Oxford University Press

I am grateful to Professor Schweiker's for his careful reading of my essay and for his thought-provoking response. His remarks are lucid and insightful, and they raise some important questions. Because our replies are to be brief, let me launch right in. Schweiker's main concern is with my method, and specifically, with my use of "macro-abstract conceptual dyads: Self/Other; insider/outsider; identity/difference," something that he sees as possibly "blocking the future that it [my manifesto] envisions," and, more generally, as impeding the understanding of "the actual complexity of human cultures and 'religions' " with all their messiness and sloppiness. I am not unsympathetic to Professor Schweiker's concern. The history that I attempt to trace out in a very impressionistic fashion in this article is in actuality extremely sloppy.
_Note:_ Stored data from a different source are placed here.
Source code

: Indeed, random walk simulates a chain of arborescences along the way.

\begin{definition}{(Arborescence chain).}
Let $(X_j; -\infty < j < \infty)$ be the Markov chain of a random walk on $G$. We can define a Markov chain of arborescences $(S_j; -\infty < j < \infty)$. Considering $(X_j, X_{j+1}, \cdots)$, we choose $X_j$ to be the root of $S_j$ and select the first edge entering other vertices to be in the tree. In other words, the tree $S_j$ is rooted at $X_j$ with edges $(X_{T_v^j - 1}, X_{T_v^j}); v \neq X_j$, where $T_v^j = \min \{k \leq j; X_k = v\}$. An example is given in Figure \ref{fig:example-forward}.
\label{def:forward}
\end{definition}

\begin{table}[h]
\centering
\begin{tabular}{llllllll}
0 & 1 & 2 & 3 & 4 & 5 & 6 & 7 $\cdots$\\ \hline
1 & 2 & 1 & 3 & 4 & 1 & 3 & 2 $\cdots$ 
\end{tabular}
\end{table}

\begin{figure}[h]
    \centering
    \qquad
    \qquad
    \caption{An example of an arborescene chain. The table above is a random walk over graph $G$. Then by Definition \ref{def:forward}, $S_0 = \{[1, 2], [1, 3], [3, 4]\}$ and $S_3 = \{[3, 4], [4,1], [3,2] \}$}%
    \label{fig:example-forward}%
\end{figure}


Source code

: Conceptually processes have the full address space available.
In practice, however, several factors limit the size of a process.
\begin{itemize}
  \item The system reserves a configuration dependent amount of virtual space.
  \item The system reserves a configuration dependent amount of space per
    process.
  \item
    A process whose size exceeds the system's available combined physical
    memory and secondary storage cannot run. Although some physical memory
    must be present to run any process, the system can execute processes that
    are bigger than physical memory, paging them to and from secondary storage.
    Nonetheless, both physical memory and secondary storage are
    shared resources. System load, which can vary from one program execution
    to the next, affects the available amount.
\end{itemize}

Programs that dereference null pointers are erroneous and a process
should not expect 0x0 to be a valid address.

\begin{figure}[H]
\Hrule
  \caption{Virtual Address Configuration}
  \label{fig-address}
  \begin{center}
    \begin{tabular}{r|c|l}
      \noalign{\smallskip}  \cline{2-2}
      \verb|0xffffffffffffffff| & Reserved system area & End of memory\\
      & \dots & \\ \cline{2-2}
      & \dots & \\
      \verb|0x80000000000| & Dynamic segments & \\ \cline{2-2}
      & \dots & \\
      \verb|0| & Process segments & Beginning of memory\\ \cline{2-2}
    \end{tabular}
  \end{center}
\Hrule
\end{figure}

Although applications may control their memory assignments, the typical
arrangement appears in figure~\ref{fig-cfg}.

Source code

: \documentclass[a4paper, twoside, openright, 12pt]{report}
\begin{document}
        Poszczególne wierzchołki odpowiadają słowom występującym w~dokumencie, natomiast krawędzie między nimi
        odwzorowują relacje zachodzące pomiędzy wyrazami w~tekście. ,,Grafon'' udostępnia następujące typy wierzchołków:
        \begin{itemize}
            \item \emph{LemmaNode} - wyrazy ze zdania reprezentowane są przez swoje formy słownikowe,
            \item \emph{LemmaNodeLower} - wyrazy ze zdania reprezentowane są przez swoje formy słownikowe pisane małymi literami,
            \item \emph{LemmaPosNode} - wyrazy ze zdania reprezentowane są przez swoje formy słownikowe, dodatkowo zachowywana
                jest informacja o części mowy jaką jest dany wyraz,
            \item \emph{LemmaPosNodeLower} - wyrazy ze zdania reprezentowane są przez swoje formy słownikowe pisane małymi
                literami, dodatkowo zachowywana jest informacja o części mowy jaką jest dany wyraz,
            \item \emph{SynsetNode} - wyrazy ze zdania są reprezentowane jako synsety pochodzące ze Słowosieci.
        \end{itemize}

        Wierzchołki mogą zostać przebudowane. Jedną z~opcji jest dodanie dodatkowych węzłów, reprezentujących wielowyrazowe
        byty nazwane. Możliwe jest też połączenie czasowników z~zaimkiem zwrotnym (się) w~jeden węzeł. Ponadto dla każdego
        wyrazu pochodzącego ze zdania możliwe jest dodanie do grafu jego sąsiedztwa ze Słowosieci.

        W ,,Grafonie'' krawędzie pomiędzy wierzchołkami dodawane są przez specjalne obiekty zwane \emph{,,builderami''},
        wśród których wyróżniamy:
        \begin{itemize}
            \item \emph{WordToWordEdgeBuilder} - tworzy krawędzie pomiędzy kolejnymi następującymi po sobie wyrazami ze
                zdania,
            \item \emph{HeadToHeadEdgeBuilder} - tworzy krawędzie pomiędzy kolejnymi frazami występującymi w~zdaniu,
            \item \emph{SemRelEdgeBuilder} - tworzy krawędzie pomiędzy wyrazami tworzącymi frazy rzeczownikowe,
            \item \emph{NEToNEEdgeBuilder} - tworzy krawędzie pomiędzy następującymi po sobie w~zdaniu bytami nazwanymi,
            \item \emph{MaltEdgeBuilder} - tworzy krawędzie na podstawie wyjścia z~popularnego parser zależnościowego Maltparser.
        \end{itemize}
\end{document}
But then history is always more messy and sloppy than the historian (or even than the micro-historian) makes it out to be.

To bring order to that messiness—to wind one's way through the idiographic complexity to construct a nomothetic vision (the regularity/order) that can serve as the basis for an agenda, as is my goal here—what choice have we but to rely on abstract conceptual structures? It is true, of course, that abstractions slough over that messiness, for example, eliding the fact that Enlightenment thinkers were not univocal in their depiction of other cultures and religions. (I have attempted to at least signal some of that messiness in my notes 6, 9 and 10.) That being said, I agree with Schweiker that the dialectic that I am setting forth in this piece begs for more history. On the one hand, that kind of detail is, of course, impossible in an essay-length work. On the other hand, it is not clear to me that any amount of historical detail will ever obviate the need for abstraction, at least if our goal is anything more than mere "transcription" (see Levene's essay in this issue). (Is there ever such a thing as mere transcription?) Put another way, explaining something always requires that we work with categories that are "less complex" than those things that we are trying to explain. But let me make it clear that Schweiker's other point—that the full case for my argument would require a greater balance between historical detail and abstraction—is one with which I am in complete agreement.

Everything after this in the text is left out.